Review Detail

9.3 20 10
FanFix August 23, 2012 5576
(Updated: September 11, 2012)
Review by Brentendo64 — January 8, 2011 @ 6:50 am

If there is one thing that can be truthfully said about Dark Force Rising, it’s its fast-pacing. This, unfortunately, is also one of the things that keeps DFR from being the perfect fanedit of Episode III it comes so close to being. It’s frantic pacing breaks the flow of the plot as it jumps from action scene to action scene with little to no pacing, making the edit seem less “fast-paced” and more “rushed”. Fortunately, however, the hectic pacing is only noticeable in the first act of DFR (due understandably to the removal of the approach to Grievous’s ship and the elevator sequence, two somewhat unnecessary scenes)and thankfully does not carry on into the rest of the movie.
On the matter of sound quality: During the lightsaber battle with Count Dooku, the sounds of the lightsabers swinging and clashing sound muffled and somewhat muted. Whether this was an issue with adding the music into the battle (an obvious and necessary addition) or a problem with editing film itself, It felt off and a little distracting.
Another grievance I wish to voice is the placement of the “Birth of the Rebellion” scene. In it, Padme is defending Palpatine and the senate, but is eventually swayed into believing that the Supreme Chancellor may have ulterior motives. In the scene that Kerr places immediately BEFORE “Birth of the Rebellion” Padme has already reasoned that Palpatine’s council may be corrupt and is trying to convince Anakin of the fact. To me, it would make sense to place Padme’s “What If We’re on the Wrong Side” conversation after she has been persuaded by Mon Mothma, Bail Organa, and the rest of the building Rebellion that the council might be corrupt in the “Birth of the Rebellion” sequence.
Finally, I found the way that Kerr changed the ending of the Obi-Wan/Anakin fight to be… well, interesting (it’s not listed in the cutlist, so I’ll keep it a secret for viewers). I found it to be unintentionally hilarious and those who have seen the edit will know what I’m talking about. It’s just my own personal opinion, and I could see the notion behind the change, but it just didn’t strike the right chord with me.

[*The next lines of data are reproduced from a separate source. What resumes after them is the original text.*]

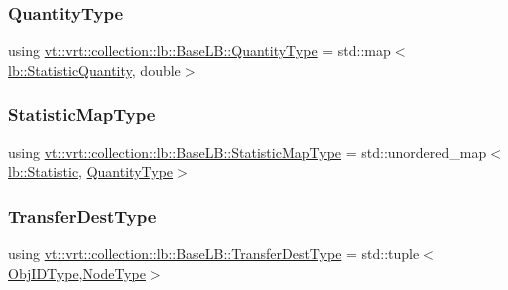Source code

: \subsubsection{\texorpdfstring{Quantity\+Type}{QuantityType}}
{\footnotesize\ttfamily using \hyperlink{structvt_1_1vrt_1_1collection_1_1lb_1_1_base_l_b_a864b2c437d81680577013741e265ef0d}{vt\+::vrt\+::collection\+::lb\+::\+Base\+L\+B\+::\+Quantity\+Type} =  std\+::map$<$\hyperlink{namespacevt_1_1vrt_1_1collection_1_1lb_a74989c7b4dd16fcc067e90a29cd1febe}{lb\+::\+Statistic\+Quantity}, double$>$}

\mbox{\label{structvt_1_1vrt_1_1collection_1_1lb_1_1_base_l_b_acd9bdad961ac83c96b7a227de672f96c}} 
\subsubsection{\texorpdfstring{Statistic\+Map\+Type}{StatisticMapType}}
{\footnotesize\ttfamily using \hyperlink{structvt_1_1vrt_1_1collection_1_1lb_1_1_base_l_b_acd9bdad961ac83c96b7a227de672f96c}{vt\+::vrt\+::collection\+::lb\+::\+Base\+L\+B\+::\+Statistic\+Map\+Type} =  std\+::unordered\+\_\+map$<$\hyperlink{namespacevt_1_1vrt_1_1collection_1_1lb_af0e20ef9afee77295053aa83bf1348b1}{lb\+::\+Statistic}, \hyperlink{structvt_1_1vrt_1_1collection_1_1lb_1_1_base_l_b_a864b2c437d81680577013741e265ef0d}{Quantity\+Type}$>$}

\mbox{\label{structvt_1_1vrt_1_1collection_1_1lb_1_1_base_l_b_add886785f64ea725005f1263fd1393be}} 
\subsubsection{\texorpdfstring{Transfer\+Dest\+Type}{TransferDestType}}
{\footnotesize\ttfamily using \hyperlink{structvt_1_1vrt_1_1collection_1_1lb_1_1_base_l_b_add886785f64ea725005f1263fd1393be}{vt\+::vrt\+::collection\+::lb\+::\+Base\+L\+B\+::\+Transfer\+Dest\+Type} =  std\+::tuple$<$\hyperlink{structvt_1_1vrt_1_1collection_1_1lb_1_1_base_l_b_a790b22acf448880599724749cdc4e9b3}{Obj\+I\+D\+Type},\hyperlink{namespacevt_a866da9d0efc19c0a1ce79e9e492f47e2}{Node\+Type}$>$}

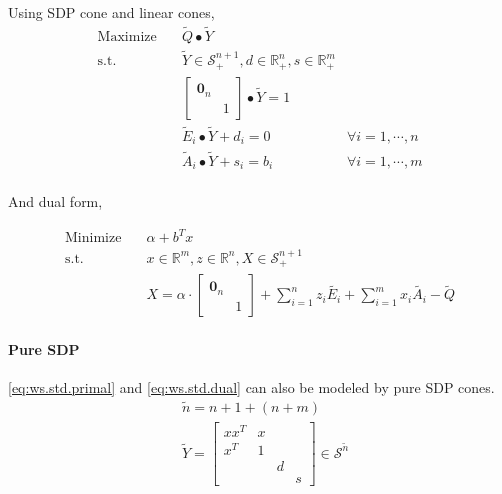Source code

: \documentclass[../main]{subfiles}
\begin{document}
Using SDP cone and linear cones,
\begin{equation} \label{eq:ws.std.primal}
    \begin{aligned}
        \mathrm{Maximize}\quad & \tilde Q \bullet \tilde Y                                                         \\
        \mathrm{s.t.} \quad    & \tilde Y  \in \mathscr S^{n+1}_+, d \in \mathbb{R}^n_+, s
        \in \mathbb{R}^m_+                                                                                         \\
                               & \begin{bmatrix}  \bm 0_n &  \\  & 1  \end{bmatrix} \bullet \tilde Y = 1                                   \\
                               & \tilde E_i \bullet \tilde Y + d_i = 0                     & \forall i=1,\cdots, n \\
                               & \tilde A_i \bullet \tilde Y + s_i = b_i                   & \forall i=1,\cdots, m \\
    \end{aligned}
\end{equation}

And dual form,

\begin{equation} \label{eq:ws.std.dual}
    \begin{aligned}
        \mathrm{Minimize} \quad & \alpha + b^Tx                                                    \\
        \mathrm{s.t.} \quad     & x \in \mathbb{R}^m, z\in \mathbb{R}^n, X  \in \mathscr S^{n+1}_+ \\
                                & X =\alpha \cdot \begin{bmatrix}  \bm 0_n &  \\  & 1  \end{bmatrix}
        + \sum_{i=1}^{n} z_{i} \tilde{E_i}
        + \sum_{i=1}^{m} x_{i} \tilde{A_i}
        - \tilde{Q}
    \end{aligned}
\end{equation}


\paragraph{Pure SDP}
\eqref{eq:ws.std.primal} and \eqref{eq:ws.std.dual} can also be modeled by pure SDP cones.
\begin{equation}
    \begin{aligned}
         & \tilde n = n + 1 + (n + m)                                       \\
         & \tilde{Y} = \begin{bmatrix}
            xx^T & x &   &   \\
            x^T  & 1 &   &   \\
                 &   & d &   \\
                 &   &   & s
        \end{bmatrix}\in \mathscr S^{\tilde{n}}
    \end{aligned}
\end{equation}
\end{document}
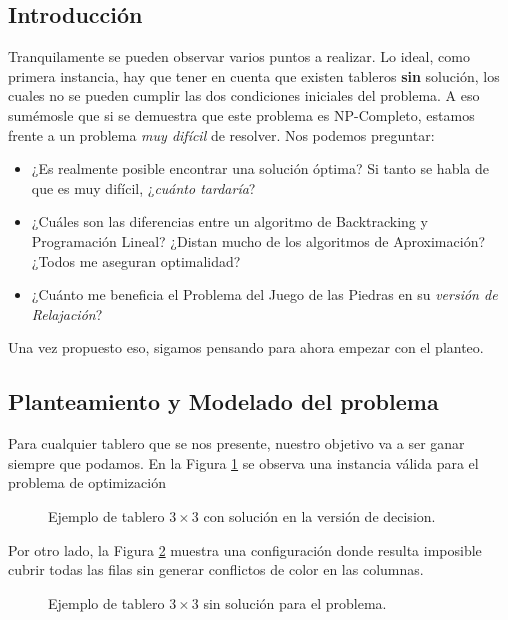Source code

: \subsection{Introducción}

Tranquilamente se pueden observar varios puntos a realizar. Lo ideal, como primera instancia, hay que tener en cuenta que existen tableros \textbf{sin} solución, los cuales no se pueden cumplir las dos condiciones iniciales del problema. A eso sumémosle que si se demuestra que este problema es NP-Completo, estamos frente a un problema \textit{muy difícil} de resolver.
Nos podemos preguntar:
\begin{itemize}
    \item ¿Es realmente posible encontrar una solución óptima? Si tanto se habla de que es muy difícil, ¿\textit{cuánto tardaría}?
    \item ¿Cuáles son las diferencias entre un algoritmo de Backtracking y Programación Lineal? ¿Distan mucho de los algoritmos de Aproximación? ¿Todos me aseguran optimalidad?
    \item ¿Cuánto me beneficia el Problema del Juego de las Piedras en su \textit{versión de Relajación}?
\end{itemize}

Una vez propuesto eso, sigamos pensando para ahora empezar con el planteo.

\subsection{Planteamiento y Modelado del problema}

Para cualquier tablero que se nos presente, nuestro objetivo va a ser ganar siempre que podamos.
En la Figura \ref{fig:con_solucion} se observa una instancia válida para el problema de optimización

\begin{figure}[H]
    \centering
    
    \renewcommand{\thefigure}{1}
    \caption{Ejemplo de tablero $3 \times 3$ con solución en la versión de decision.}
    \label{fig:con_solucion}
\end{figure}

Por otro lado, la Figura \ref{fig:sin_solucion} muestra una configuración donde resulta imposible cubrir todas las filas sin generar conflictos de color en las columnas.

\begin{figure}[H]
    \centering
    
    \renewcommand{\thefigure}{1.1}
    \caption{Ejemplo de tablero $3 \times 3$ sin solución para el problema.}
    \label{fig:sin_solucion}
\end{figure}

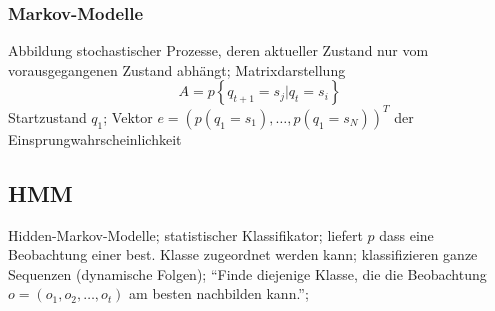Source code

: \documentclass[german,color,6pt]{latex4ei/latex4ei_sheet}
\begin{document}
\begin{sectionbox}
\subsubsection{Markov-Modelle}
Abbildung stochastischer Prozesse, deren aktueller Zustand nur vom vorausgegangenen Zustand abhängt; Matrixdarstellung \begin{equation*}
A = p \left\{ q_{t+1} = s_j | q_t = s_i \right\}
\end{equation*}
Startzustand $q_1$; Vektor $e = (p(q_1 = s_1), \dots , p(q_1 = s_N))^T$ der Einsprungwahrscheinlichkeit
\end{sectionbox}

\subsection{HMM}

\begin{sectionbox}
Hidden-Markov-Modelle; statistischer Klassifikator; liefert $p$ dass eine Beobachtung einer best. Klasse zugeordnet werden kann; klassifizieren ganze Sequenzen (dynamische Folgen); "`Finde diejenige Klasse, die die Beobachtung $o=(o_1, o_2, \dots , o_t)$ am besten nachbilden kann."';
\end{sectionbox}
\end{document}

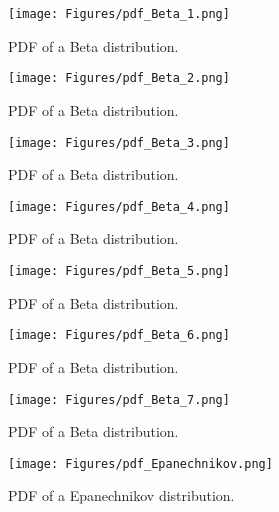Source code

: {\begin{itemize}
\begin{figure}[H]
\begin{minipage}{8cm}
\begin{center}
\texttt{[image: Figures/pdf\_Beta\_1.png]}
\caption{PDF of a Beta distribution.}
\end{center}
\end{minipage}
\hfill
\begin{minipage}{8cm}
\begin{center}
\texttt{[image: Figures/pdf\_Beta\_2.png]}
\caption{PDF of a Beta distribution.}
\end{center}
\end{minipage}
\end{figure}

\begin{figure}[H]
\begin{minipage}{8cm}
\begin{center}
\texttt{[image: Figures/pdf\_Beta\_3.png]}
\caption{PDF of a Beta distribution.}
\end{center}
\end{minipage}
\hfill
\begin{minipage}{8cm}
\begin{center}
\texttt{[image: Figures/pdf\_Beta\_4.png]}
\caption{PDF of a Beta distribution.}
\end{center}
\end{minipage}
\end{figure}


\begin{figure}[H]
\begin{minipage}{8cm}
\begin{center}
\texttt{[image: Figures/pdf\_Beta\_5.png]}
\caption{PDF of a Beta distribution.}
\end{center}
\end{minipage}
\hfill
\begin{minipage}{8cm}
\begin{center}
\texttt{[image: Figures/pdf\_Beta\_6.png]}
\caption{PDF of a Beta distribution.}
\end{center}
\end{minipage}
\end{figure}



\begin{figure}[H]
\begin{minipage}{8cm}
\begin{center}
\texttt{[image: Figures/pdf\_Beta\_7.png]}
\caption{PDF of a Beta distribution.}
\end{center}
\end{minipage}
\hfill
\begin{minipage}{8cm}
\begin{center}
\texttt{[image: Figures/pdf\_Epanechnikov.png]}
\caption{PDF of a Epanechnikov distribution.}
\label{EpanechnikovPDF}
\end{center}
\end{minipage}
\end{figure}



\end{itemize}}

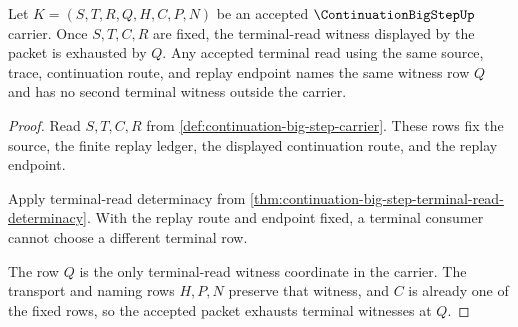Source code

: \begin{theorem}
\label{thm:continuation-bigstep-terminal-witness-exhaustion}
Let $K=(S,T,R,Q,H,C,P,N)$ be an accepted $\ContinuationBigStepUp$ carrier. Once
$S,T,C,R$ are fixed, the terminal-read witness displayed by the packet is
exhausted by $Q$. Any accepted terminal read using the same source, trace,
continuation route, and replay endpoint names the same witness row $Q$ and has
no second terminal witness outside the carrier.
\end{theorem}
\begin{proof}
Read $S,T,C,R$ from \autoref{def:continuation-big-step-carrier}. These rows fix
the source, the finite replay ledger, the displayed continuation route, and the
replay endpoint.

Apply terminal-read determinacy from
\autoref{thm:continuation-big-step-terminal-read-determinacy}. With the replay
route and endpoint fixed, a terminal consumer cannot choose a different
terminal row.

The row $Q$ is the only terminal-read witness coordinate in the carrier. The
transport and naming rows $H,P,N$ preserve that witness, and $C$ is already one
of the fixed rows, so the accepted packet exhausts terminal witnesses at $Q$.
\end{proof}

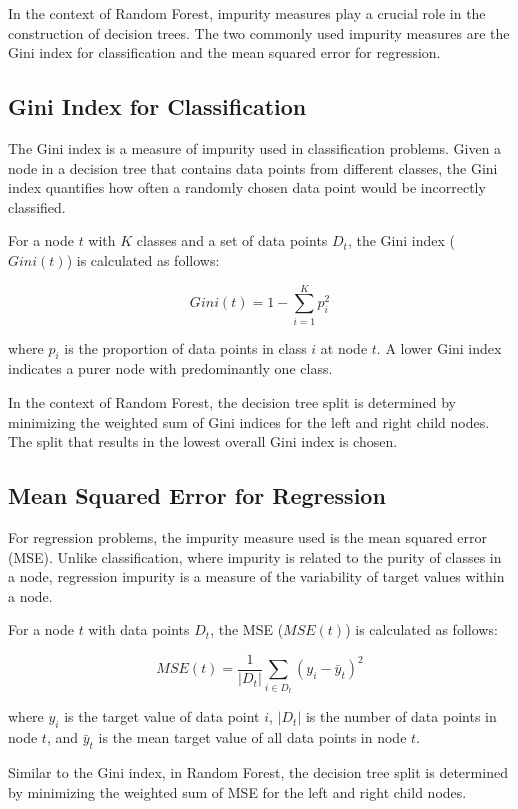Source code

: \documentclass[12pt]{article}
\begin{document}
In the context of Random Forest, impurity measures play a crucial role in the construction of decision trees. The two commonly used impurity measures are the Gini index for classification and the mean squared error for regression.

\subsection{Gini Index for Classification}

The Gini index is a measure of impurity used in classification problems. Given a node in a decision tree that contains data points from different classes, the Gini index quantifies how often a randomly chosen data point would be incorrectly classified.

For a node \(t\) with \(K\) classes and a set of data points \(D_t\), the Gini index (\(Gini(t)\)) is calculated as follows:

\[ Gini(t) = 1 - \sum_{i=1}^{K} p_i^2 \]

where \(p_i\) is the proportion of data points in class \(i\) at node \(t\). A lower Gini index indicates a purer node with predominantly one class.

In the context of Random Forest, the decision tree split is determined by minimizing the weighted sum of Gini indices for the left and right child nodes. The split that results in the lowest overall Gini index is chosen.

\subsection{Mean Squared Error for Regression}

For regression problems, the impurity measure used is the mean squared error (MSE). Unlike classification, where impurity is related to the purity of classes in a node, regression impurity is a measure of the variability of target values within a node.

For a node \(t\) with data points \(D_t\), the MSE (\(MSE(t)\)) is calculated as follows:

\[ MSE(t) = \frac{1}{|D_t|} \sum_{i \in D_t} (y_i - \bar{y}_t)^2 \]

where \(y_i\) is the target value of data point \(i\), \(|D_t|\) is the number of data points in node \(t\), and \(\bar{y}_t\) is the mean target value of all data points in node \(t\).

Similar to the Gini index, in Random Forest, the decision tree split is determined by minimizing the weighted sum of MSE for the left and right child nodes.
\end{document}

Whew. Now that we’ve swept through Dark Force Rising’s flaws, let’s move on to the things I loved:

Combining Obi-Wan’s “Oh, I don’t think so” force push with the Clone cavalry busting in was a great move. It makes it really seem as if the tables are suddenly turning in Obi’s favor and gives good reason for Grievous to run away. An excellent, creative move that I never thought of.
The re-edited “reveal” of the Emperor was fantastic, as was the entire Windu vs. Palpatine battle. Removing the flips and spins and focusing on just striking sabers takes me back the lightsaber battles of the original trilogy. On the matter of the reveal of the Emperor, kudos to Kerr. Removing the redundancy Palpatine’s first lightning strike made Palpatine’s sudden lightning attack on the recently de-handed Windu all the more (if you’ll pardon the pun) shocking.
As promised, Anakin’s turn to the dark side is less sudden and is more of a fade starting with his trust of Palpatine, leading to his distrust of the Jedi, and ending with Anakin’s transformation into Darth Vader. Anakin’s subplot in Dark Force Rising is not the same subplot from Revenge of the Sith. It’s what we all wanted it to be: a believable fall from brother to monster.
There are many other great cuts here and there that Kerr makes, most removing repetitious dialog and bad acting.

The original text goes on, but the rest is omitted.